Apparently, the Missouri State Conference of NAACP Branches and whatever semblance of the organization in existence in and around Ferguson, including the nearby big city of St. Louis, has been doing a Rip Van Winkle for a long time. And while the so-called “venerable civil rights organization” has been sleeping, no other black group stepped into the breach.

Ferguson is just one of so many areas in America where the mostly black poor and near-poor eke out their lives trying desperately not to fail. They are places where joblessness is the mean and education is an also ran. They are places where infant mortality rates are highest in the nation, police profiling, brutality and arrests are ever constant and money is tight, real tight.

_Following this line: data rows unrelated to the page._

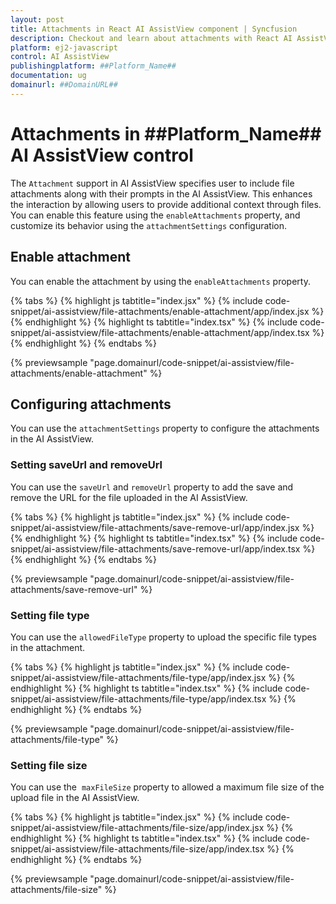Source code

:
 ```yaml
---
layout: post
title: Attachments in React AI AssistView component | Syncfusion
description: Checkout and learn about attachments with React AI AssistView component of Syncfusion Essential JS 2 and more details.
platform: ej2-javascript
control: AI AssistView 
publishingplatform: ##Platform_Name##
documentation: ug
domainurl: ##DomainURL##
---
```


# Attachments in ##Platform_Name## AI AssistView control

The `Attachment` support in AI AssistView specifies user to include file attachments along with their prompts in the AI AssistView. This enhances the interaction by allowing users to provide additional context through files. You can enable this feature using the `enableAttachments` property, and customize its behavior using the `attachmentSettings` configuration.

## Enable attachment

You can enable the attachment by using the `enableAttachments` property.

{% tabs %}
{% highlight js tabtitle="index.jsx" %}
{% include code-snippet/ai-assistview/file-attachments/enable-attachment/app/index.jsx %}
{% endhighlight %}
{% highlight ts tabtitle="index.tsx" %}
{% include code-snippet/ai-assistview/file-attachments/enable-attachment/app/index.tsx %}
{% endhighlight %}
{% endtabs %}
       
{% previewsample "page.domainurl/code-snippet/ai-assistview/file-attachments/enable-attachment" %}

## Configuring attachments

You can use the `attachmentSettings` property to configure the attachments in the AI AssistView.

### Setting saveUrl and removeUrl

You can use the `saveUrl` and `removeUrl` property to add the save and remove the URL for the file uploaded in the AI AssistView.

{% tabs %}
{% highlight js tabtitle="index.jsx" %}
{% include code-snippet/ai-assistview/file-attachments/save-remove-url/app/index.jsx %}
{% endhighlight %}
{% highlight ts tabtitle="index.tsx" %}
{% include code-snippet/ai-assistview/file-attachments/save-remove-url/app/index.tsx %}
{% endhighlight %}
{% endtabs %}
        
{% previewsample "page.domainurl/code-snippet/ai-assistview/file-attachments/save-remove-url" %}

### Setting file type

You can use the `allowedFileType` property to upload the specific file types in the attachment.

{% tabs %}
{% highlight js tabtitle="index.jsx" %}
{% include code-snippet/ai-assistview/file-attachments/file-type/app/index.jsx %}
{% endhighlight %}
{% highlight ts tabtitle="index.tsx" %}
{% include code-snippet/ai-assistview/file-attachments/file-type/app/index.tsx %}
{% endhighlight %}
{% endtabs %}
        
{% previewsample "page.domainurl/code-snippet/ai-assistview/file-attachments/file-type" %}

### Setting file size

You can use the  `maxFileSize` property to allowed a maximum file size of the upload file in the AI AssistView.

{% tabs %}
{% highlight js tabtitle="index.jsx" %}
{% include code-snippet/ai-assistview/file-attachments/file-size/app/index.jsx %}
{% endhighlight %}
{% highlight ts tabtitle="index.tsx" %}
{% include code-snippet/ai-assistview/file-attachments/file-size/app/index.tsx %}
{% endhighlight %}
{% endtabs %}
        
{% previewsample "page.domainurl/code-snippet/ai-assistview/file-attachments/file-size" %}
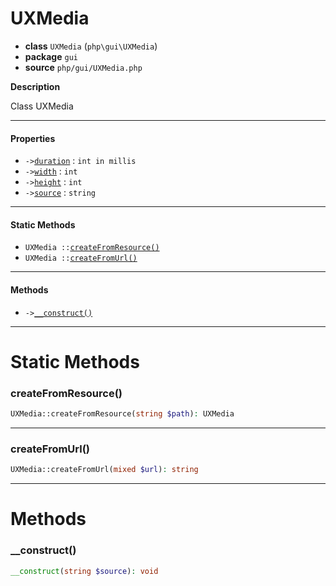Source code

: # UXMedia

- **class** `UXMedia` (`php\gui\UXMedia`)
- **package** `gui`
- **source** `php/gui/UXMedia.php`

**Description**

Class UXMedia

---

#### Properties

- `->`[`duration`](#prop-duration) : `int in millis`
- `->`[`width`](#prop-width) : `int`
- `->`[`height`](#prop-height) : `int`
- `->`[`source`](#prop-source) : `string`

---

#### Static Methods

- `UXMedia ::`[`createFromResource()`](#method-createfromresource)
- `UXMedia ::`[`createFromUrl()`](#method-createfromurl)

---

#### Methods

- `->`[`__construct()`](#method-__construct)

---
# Static Methods

<a name="method-createfromresource"></a>

### createFromResource()
```php
UXMedia::createFromResource(string $path): UXMedia
```

---

<a name="method-createfromurl"></a>

### createFromUrl()
```php
UXMedia::createFromUrl(mixed $url): string
```

---
# Methods

<a name="method-__construct"></a>

### __construct()
```php
__construct(string $source): void
```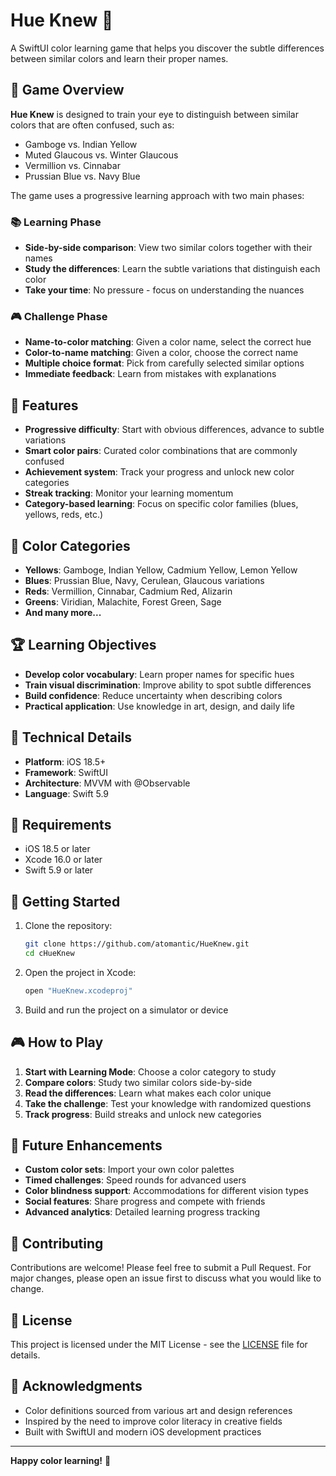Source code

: # Hue Knew 🎨

A SwiftUI color learning game that helps you discover the subtle differences between similar colors and learn their proper names.

## 🎯 Game Overview

**Hue Knew** is designed to train your eye to distinguish between similar colors that are often confused, such as:
- Gamboge vs. Indian Yellow
- Muted Glaucous vs. Winter Glaucous
- Vermillion vs. Cinnabar
- Prussian Blue vs. Navy Blue

The game uses a progressive learning approach with two main phases:

### 📚 Learning Phase
- **Side-by-side comparison**: View two similar colors together with their names
- **Study the differences**: Learn the subtle variations that distinguish each color
- **Take your time**: No pressure - focus on understanding the nuances

### 🎮 Challenge Phase
- **Name-to-color matching**: Given a color name, select the correct hue
- **Color-to-name matching**: Given a color, choose the correct name
- **Multiple choice format**: Pick from carefully selected similar options
- **Immediate feedback**: Learn from mistakes with explanations

## 🌟 Features

- **Progressive difficulty**: Start with obvious differences, advance to subtle variations
- **Smart color pairs**: Curated color combinations that are commonly confused
- **Achievement system**: Track your progress and unlock new color categories
- **Streak tracking**: Monitor your learning momentum
- **Category-based learning**: Focus on specific color families (blues, yellows, reds, etc.)

## 🎨 Color Categories

- **Yellows**: Gamboge, Indian Yellow, Cadmium Yellow, Lemon Yellow
- **Blues**: Prussian Blue, Navy, Cerulean, Glaucous variations
- **Reds**: Vermillion, Cinnabar, Cadmium Red, Alizarin
- **Greens**: Viridian, Malachite, Forest Green, Sage
- **And many more...**

## 🏆 Learning Objectives

- **Develop color vocabulary**: Learn proper names for specific hues
- **Train visual discrimination**: Improve ability to spot subtle differences
- **Build confidence**: Reduce uncertainty when describing colors
- **Practical application**: Use knowledge in art, design, and daily life

## 🔧 Technical Details

- **Platform**: iOS 18.5+
- **Framework**: SwiftUI
- **Architecture**: MVVM with @Observable
- **Language**: Swift 5.9

## 📱 Requirements

- iOS 18.5 or later
- Xcode 16.0 or later
- Swift 5.9 or later

## 🚀 Getting Started

1. Clone the repository:
   ```bash
   git clone https://github.com/atomantic/HueKnew.git
   cd cHueKnew
   ```

2. Open the project in Xcode:
   ```bash
   open "HueKnew.xcodeproj"
   ```

3. Build and run the project on a simulator or device

## 🎮 How to Play

1. **Start with Learning Mode**: Choose a color category to study
2. **Compare colors**: Study two similar colors side-by-side
3. **Read the differences**: Learn what makes each color unique
4. **Take the challenge**: Test your knowledge with randomized questions
5. **Track progress**: Build streaks and unlock new categories


## 🔮 Future Enhancements

- **Custom color sets**: Import your own color palettes
- **Timed challenges**: Speed rounds for advanced users
- **Color blindness support**: Accommodations for different vision types
- **Social features**: Share progress and compete with friends
- **Advanced analytics**: Detailed learning progress tracking

## 🤝 Contributing

Contributions are welcome! Please feel free to submit a Pull Request. For major changes, please open an issue first to discuss what you would like to change.

## 📄 License

This project is licensed under the MIT License - see the [LICENSE](LICENSE) file for details.

## 🙏 Acknowledgments

- Color definitions sourced from various art and design references
- Inspired by the need to improve color literacy in creative fields
- Built with SwiftUI and modern iOS development practices

---

**Happy color learning!** 🌈
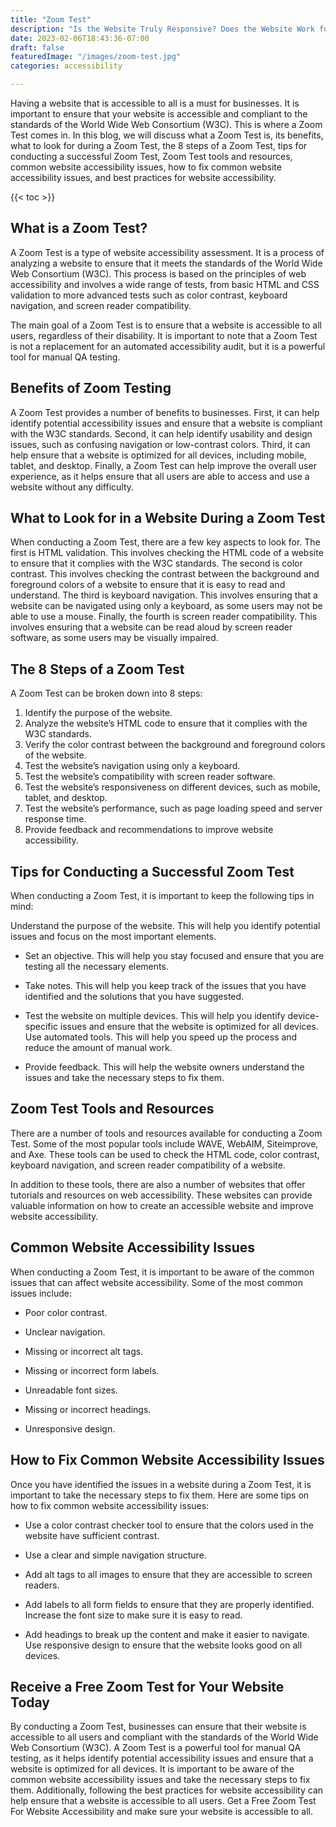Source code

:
```yaml
---
title: "Zoom Test"
description: "Is the Website Truly Responsive? Does the Website Work for People with Visual Imparements?"
date: 2023-02-06T18:43:36-07:00
draft: false
featuredImage: "/images/zoom-test.jpg"
categories: accessibility

---
```


Having a website that is accessible to all is a must for businesses. It is important to ensure that your website is accessible and compliant to the standards of the World Wide Web Consortium (W3C). This is where a Zoom Test comes in. In this blog, we will discuss what a Zoom Test is, its benefits, what to look for during a Zoom Test, the 8 steps of a Zoom Test, tips for conducting a successful Zoom Test, Zoom Test tools and resources, common website accessibility issues, how to fix common website accessibility issues, and best practices for website accessibility.

{{< toc >}}

## What is a Zoom Test?
A Zoom Test is a type of website accessibility assessment. It is a process of analyzing a website to ensure that it meets the standards of the World Wide Web Consortium (W3C). This process is based on the principles of web accessibility and involves a wide range of tests, from basic HTML and CSS validation to more advanced tests such as color contrast, keyboard navigation, and screen reader compatibility.

The main goal of a Zoom Test is to ensure that a website is accessible to all users, regardless of their disability. It is important to note that a Zoom Test is not a replacement for an automated accessibility audit, but it is a powerful tool for manual QA testing.

## Benefits of Zoom Testing
A Zoom Test provides a number of benefits to businesses. First, it can help identify potential accessibility issues and ensure that a website is compliant with the W3C standards. Second, it can help identify usability and design issues, such as confusing navigation or low-contrast colors. Third, it can help ensure that a website is optimized for all devices, including mobile, tablet, and desktop. Finally, a Zoom Test can help improve the overall user experience, as it helps ensure that all users are able to access and use a website without any difficulty.

## What to Look for in a Website During a Zoom Test
When conducting a Zoom Test, there are a few key aspects to look for. The first is HTML validation. This involves checking the HTML code of a website to ensure that it complies with the W3C standards. The second is color contrast. This involves checking the contrast between the background and foreground colors of a website to ensure that it is easy to read and understand. The third is keyboard navigation. This involves ensuring that a website can be navigated using only a keyboard, as some users may not be able to use a mouse. Finally, the fourth is screen reader compatibility. This involves ensuring that a website can be read aloud by screen reader software, as some users may be visually impaired.

## The 8 Steps of a Zoom Test
A Zoom Test can be broken down into 8 steps:

1. Identify the purpose of the website.
2. Analyze the website’s HTML code to ensure that it complies with the W3C standards.
3. Verify the color contrast between the background and foreground colors of the website.
4. Test the website’s navigation using only a keyboard.
5. Test the website’s compatibility with screen reader software.
6. Test the website’s responsiveness on different devices, such as mobile, tablet, and desktop.
7. Test the website’s performance, such as page loading speed and server response time.
8. Provide feedback and recommendations to improve website accessibility.

## Tips for Conducting a Successful Zoom Test
When conducting a Zoom Test, it is important to keep the following tips in mind:

Understand the purpose of the website. This will help you identify potential issues and focus on the most important elements.

- Set an objective. This will help you stay focused and ensure that you are testing all the necessary elements.

- Take notes. This will help you keep track of the issues that you have identified and the solutions that you have suggested.

- Test the website on multiple devices. This will help you identify device-specific issues and ensure that the website is optimized for all devices.
Use automated tools. This will help you speed up the process and reduce the amount of manual work.

- Provide feedback. This will help the website owners understand the issues and take the necessary steps to fix them.

## Zoom Test Tools and Resources
There are a number of tools and resources available for conducting a Zoom Test. Some of the most popular tools include WAVE, WebAIM, Siteimprove, and Axe. These tools can be used to check the HTML code, color contrast, keyboard navigation, and screen reader compatibility of a website.

In addition to these tools, there are also a number of websites that offer tutorials and resources on web accessibility. These websites can provide valuable information on how to create an accessible website and improve website accessibility.

## Common Website Accessibility Issues
When conducting a Zoom Test, it is important to be aware of the common issues that can affect website accessibility. Some of the most common issues include:

- Poor color contrast.

- Unclear navigation.

- Missing or incorrect alt tags.

- Missing or incorrect form labels.

- Unreadable font sizes.

- Missing or incorrect headings.

- Unresponsive design.

## How to Fix Common Website Accessibility Issues
Once you have identified the issues in a website during a Zoom Test, it is important to take the necessary steps to fix them. Here are some tips on how to fix common website accessibility issues:

- Use a color contrast checker tool to ensure that the colors used in the website have sufficient contrast.

- Use a clear and simple navigation structure.

- Add alt tags to all images to ensure that they are accessible to screen readers.

- Add labels to all form fields to ensure that they are properly identified.
Increase the font size to make sure it is easy to read.

- Add headings to break up the content and make it easier to navigate.
Use responsive design to ensure that the website looks good on all devices.

## Receive a Free Zoom Test for Your Website Today
By conducting a Zoom Test, businesses can ensure that their website is accessible to all users and compliant with the standards of the World Wide Web Consortium (W3C). A Zoom Test is a powerful tool for manual QA testing, as it helps identify potential accessibility issues and ensure that a website is optimized for all devices. It is important to be aware of the common website accessibility issues and take the necessary steps to fix them. Additionally, following the best practices for website accessibility can help ensure that a website is accessible to all users. Get a Free Zoom Test For Website Accessibility and make sure your website is accessible to all.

A persistent talent drain always marks such places as Ferguson, Missouri. Too many of the black “talented tenth” that do stick around tend to distance themselves from social problems and relocate to “better” areas, but still attend church in the inner city and socialize some.

An interesting phenomena not usually looked at is the growth of churches and/or church membership as hopelessness looms. “Tending to the flock” is paramount in preachers’ minds and, therefore, little, if any, interest is given to organizing the church neighborhood.

The absence of trained civil rights organizers and reluctant church social leadership in conjunction with an ever-fleeing talent pool exacerbates powerlessness in a milieu ripe for positive social change. No force was present in Ferguson, therefore, to focus black people on the ballot box, for example. As a result, whites went to the polls and elected white people.

In the last city election, with white people comprising just 29.3 percent of the city’s population, the city of Ferguson got a white mayor, an almost all-white city council, and a white police chief — and except for three black officers, all other police officers are white. Now the only reason why all of that is relevant is because black people comprise 67.4 percent of Ferguson’s population! (Total voter turnout was about 12 percent.)

The absence of relevant black leadership is astounding — in Ferguson and throughout black America. Remember Sanford, Florida, the Trayvon Martin killing and the subsequent debacle called justice that left shooter George Zimmerman a free man? There black people swarmed for an arrest and finally Zimmerman went in one police department door and out another. What was black leadership’s strategy?

Black leaders wanted Zimmerman indicted, and they got that. And then black leadership wanted a trial, and that, too, was granted. But from the moment rallies were quickly organized until the trial, during all that time, black leadership conducted no massive voter registration campaign so that the jury pool in Sanford would include more black people. So the final arbiter of a semblance of justice lay fallow.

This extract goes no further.